> ASSIGNED TASK:
The answer must be an exact copy of the entries below, with no images in it.

Stored records
──────────

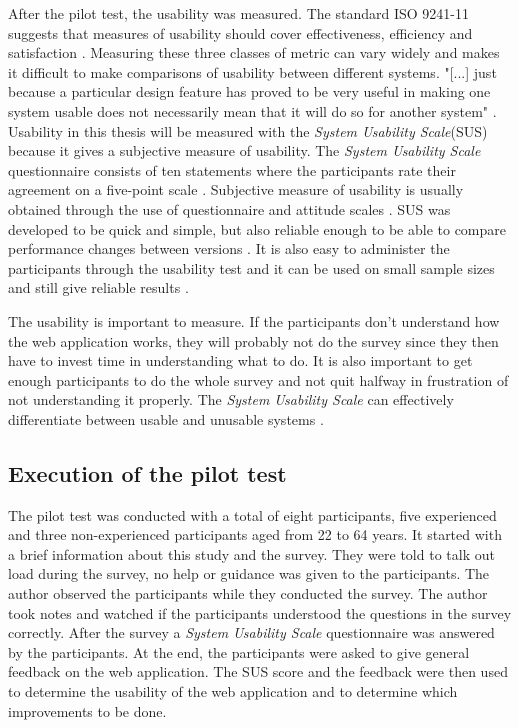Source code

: After the pilot test, the usability was measured. The standard ISO 9241-11 suggests that measures of usability should cover effectiveness, efficiency and satisfaction \citep{ISO1998}. Measuring these three classes of metric can vary widely and makes it difficult to make comparisons of usability between different systems. "[...] just because a particular design feature has proved to be very useful in making one system usable does not necessarily mean that it will do so for another system" \citep{Brooke1996}. Usability in this thesis will be measured with the \textit{System Usability Scale}(SUS) because it gives a subjective measure of usability. The \textit{System Usability Scale} questionnaire consists of ten statements where the participants rate their agreement on a five-point scale \citep{Ben2009}. Subjective measure of usability is usually obtained through the use of questionnaire and attitude scales \citep{Brooke1996}. SUS was developed to be quick and simple, but also reliable enough to be able to compare performance changes between versions \citep{Brooke1996}. It is also easy to administer the participants through the usability test and it can be used on small sample sizes and still give reliable results \citep{Affairs2013}.  

The usability is important to measure. If the participants don't understand how the web application works, they will probably not do the survey since they then have to invest time in understanding what to do. %
It is also important to get enough participants to do the whole survey and not quit halfway in frustration of not understanding it properly. The \textit{System Usability Scale} can effectively differentiate between usable and unusable systems \citep{Affairs2013}. 

\subsection{Execution of the pilot test}
The pilot test was conducted with a total of eight participants, five experienced and three non-experienced participants aged from 22 to 64 years. It started with a brief information about this study and the survey. They were told to talk out load during the survey, no help or guidance was given to the participants. The author observed the participants while they conducted the survey. The author took notes and watched if the participants understood the questions in the survey correctly. After the survey a \textit{System Usability Scale} questionnaire was answered by the participants. At the end, the participants were asked to give general feedback on the web application. The SUS score and the feedback were then used to determine the usability of the web application and to determine which improvements to be done.  

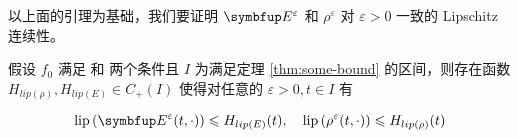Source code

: 




以上面的引理为基础，我们要证明 $\vE^\varepsilon$ 和 $\rho^\varepsilon$ 对 $\varepsilon>0$ 一致的 Lipschitz 连续性。
\begin{lemma}
    假设 $f_{0}$ 满足 \supremumf 和 \lipOffVsphere 两个条件且 $I$ 为满足定理 \ref{thm:some-bound} 的区间，则存在函数 $H_{lip(\rho)}, H_{lip(E)} \in C_{+}(I)$ 使得对任意的 $\varepsilon>0, t \in I$ 有

        \[
        \operatorname{lip}\left(\vE^{\varepsilon}(t, \cdot)\right) \leqslant H_{lip(E)}(t), \quad \operatorname{lip}\left(\rho^{\varepsilon}(t, \cdot)\right) \leqslant H_{lip(\rho)}(t)
        \]
\end{lemma}


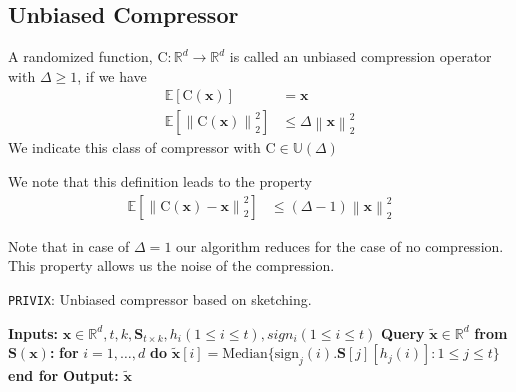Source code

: \subsection{Unbiased Compressor}
\begin{definition}
A randomized function, $\text{C}:\mathbb{R}^{d}\rightarrow\mathbb{R}^{d}$ is called an unbiased compression operator with $\Delta\geq 1$, if we have 
\begin{align}
\mathbb{E}\left[\text{C}(\boldsymbol{x})\right]&=\boldsymbol{x}\nonumber\\
    \mathbb{E}\left[\left\|\text{C}(\boldsymbol{x})\right\|^2_2\right]&\leq \Delta\left\|\boldsymbol{x}\right\|^2_2
\end{align}
We indicate this class of compressor with $\text{C}\in\mathbb{U}(\Delta)$
\end{definition}
We note that this definition leads to the property 
\begin{align}
    \mathbb{E}\left[\left\|\text{C}(\boldsymbol{x})-\boldsymbol{x}\right\|^2_2\right]&\leq \left(\Delta-1\right)\left\|\boldsymbol{x}\right\|^2_2
\end{align}
\begin{remark}
Note that in case of $\Delta=1$ our algorithm reduces for the case of no compression. This property allows us the noise of the compression.
\end{remark}
\begin{algorithm}[H]
\caption{\texttt{PRIVIX}\cite{li2019privacy}: Unbiased compressor based on sketching. }\label{Alg:csketch}
\begin{algorithmic}[1]
\State \textbf{Inputs:} $\boldsymbol{x}\in\mathbb{R}^{d}, t, k, \mathbf{S}_{t\times k}, h_i (1\leq i\leq t), sign_i (1\leq i\leq t)$
\State \textbf{Query} $\tilde{\boldsymbol{x}}\in\mathbb{R}^d$ \textbf{from $\mathbf{S(\boldsymbol{x})}$:}
\State \textbf{for} $i=1,\ldots,d$ \textbf{do}
\State \quad\quad ${\tilde{\boldsymbol{x}}}[i]=\text{Median}\{\text{sign}_j(i).\mathbf{S}[j][h_j(i)]:1\leq j\leq t\}$ 
\State \textbf{end for}
\State \textbf{Output:} ${\tilde{\boldsymbol{x}}}$
\vspace{- 0.1cm}
\end{algorithmic}
\end{algorithm}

──────────

> SOLUTION FOR THIS EXERCISE:
Source code

: After the pilot test, the usability was measured. The standard ISO 9241-11 suggests that measures of usability should cover effectiveness, efficiency and satisfaction \citep{ISO1998}. Measuring these three classes of metric can vary widely and makes it difficult to make comparisons of usability between different systems. "[...] just because a particular design feature has proved to be very useful in making one system usable does not necessarily mean that it will do so for another system" \citep{Brooke1996}. Usability in this thesis will be measured with the \textit{System Usability Scale}(SUS) because it gives a subjective measure of usability. The \textit{System Usability Scale} questionnaire consists of ten statements where the participants rate their agreement on a five-point scale \citep{Ben2009}. Subjective measure of usability is usually obtained through the use of questionnaire and attitude scales \citep{Brooke1996}. SUS was developed to be quick and simple, but also reliable enough to be able to compare performance changes between versions \citep{Brooke1996}. It is also easy to administer the participants through the usability test and it can be used on small sample sizes and still give reliable results \citep{Affairs2013}.  

The usability is important to measure. If the participants don't understand how the web application works, they will probably not do the survey since they then have to invest time in understanding what to do. %
It is also important to get enough participants to do the whole survey and not quit halfway in frustration of not understanding it properly. The \textit{System Usability Scale} can effectively differentiate between usable and unusable systems \citep{Affairs2013}. 

\subsection{Execution of the pilot test}
The pilot test was conducted with a total of eight participants, five experienced and three non-experienced participants aged from 22 to 64 years. It started with a brief information about this study and the survey. They were told to talk out load during the survey, no help or guidance was given to the participants. The author observed the participants while they conducted the survey. The author took notes and watched if the participants understood the questions in the survey correctly. After the survey a \textit{System Usability Scale} questionnaire was answered by the participants. At the end, the participants were asked to give general feedback on the web application. The SUS score and the feedback were then used to determine the usability of the web application and to determine which improvements to be done.  

Source code

: 




以上面的引理为基础，我们要证明 $\vE^\varepsilon$ 和 $\rho^\varepsilon$ 对 $\varepsilon>0$ 一致的 Lipschitz 连续性。
\begin{lemma}
    假设 $f_{0}$ 满足 \supremumf 和 \lipOffVsphere 两个条件且 $I$ 为满足定理 \ref{thm:some-bound} 的区间，则存在函数 $H_{lip(\rho)}, H_{lip(E)} \in C_{+}(I)$ 使得对任意的 $\varepsilon>0, t \in I$ 有

        \[
        \operatorname{lip}\left(\vE^{\varepsilon}(t, \cdot)\right) \leqslant H_{lip(E)}(t), \quad \operatorname{lip}\left(\rho^{\varepsilon}(t, \cdot)\right) \leqslant H_{lip(\rho)}(t)
        \]
\end{lemma}


Source code

: \subsection{Unbiased Compressor}
\begin{definition}
A randomized function, $\text{C}:\mathbb{R}^{d}\rightarrow\mathbb{R}^{d}$ is called an unbiased compression operator with $\Delta\geq 1$, if we have 
\begin{align}
\mathbb{E}\left[\text{C}(\boldsymbol{x})\right]&=\boldsymbol{x}\nonumber\\
    \mathbb{E}\left[\left\|\text{C}(\boldsymbol{x})\right\|^2_2\right]&\leq \Delta\left\|\boldsymbol{x}\right\|^2_2
\end{align}
We indicate this class of compressor with $\text{C}\in\mathbb{U}(\Delta)$
\end{definition}
We note that this definition leads to the property 
\begin{align}
    \mathbb{E}\left[\left\|\text{C}(\boldsymbol{x})-\boldsymbol{x}\right\|^2_2\right]&\leq \left(\Delta-1\right)\left\|\boldsymbol{x}\right\|^2_2
\end{align}
\begin{remark}
Note that in case of $\Delta=1$ our algorithm reduces for the case of no compression. This property allows us the noise of the compression.
\end{remark}
\begin{algorithm}[H]
\caption{\texttt{PRIVIX}\cite{li2019privacy}: Unbiased compressor based on sketching. }\label{Alg:csketch}
\begin{algorithmic}[1]
\State \textbf{Inputs:} $\boldsymbol{x}\in\mathbb{R}^{d}, t, k, \mathbf{S}_{t\times k}, h_i (1\leq i\leq t), sign_i (1\leq i\leq t)$
\State \textbf{Query} $\tilde{\boldsymbol{x}}\in\mathbb{R}^d$ \textbf{from $\mathbf{S(\boldsymbol{x})}$:}
\State \textbf{for} $i=1,\ldots,d$ \textbf{do}
\State \quad\quad ${\tilde{\boldsymbol{x}}}[i]=\text{Median}\{\text{sign}_j(i).\mathbf{S}[j][h_j(i)]:1\leq j\leq t\}$ 
\State \textbf{end for}
\State \textbf{Output:} ${\tilde{\boldsymbol{x}}}$
\vspace{- 0.1cm}
\end{algorithmic}
\end{algorithm}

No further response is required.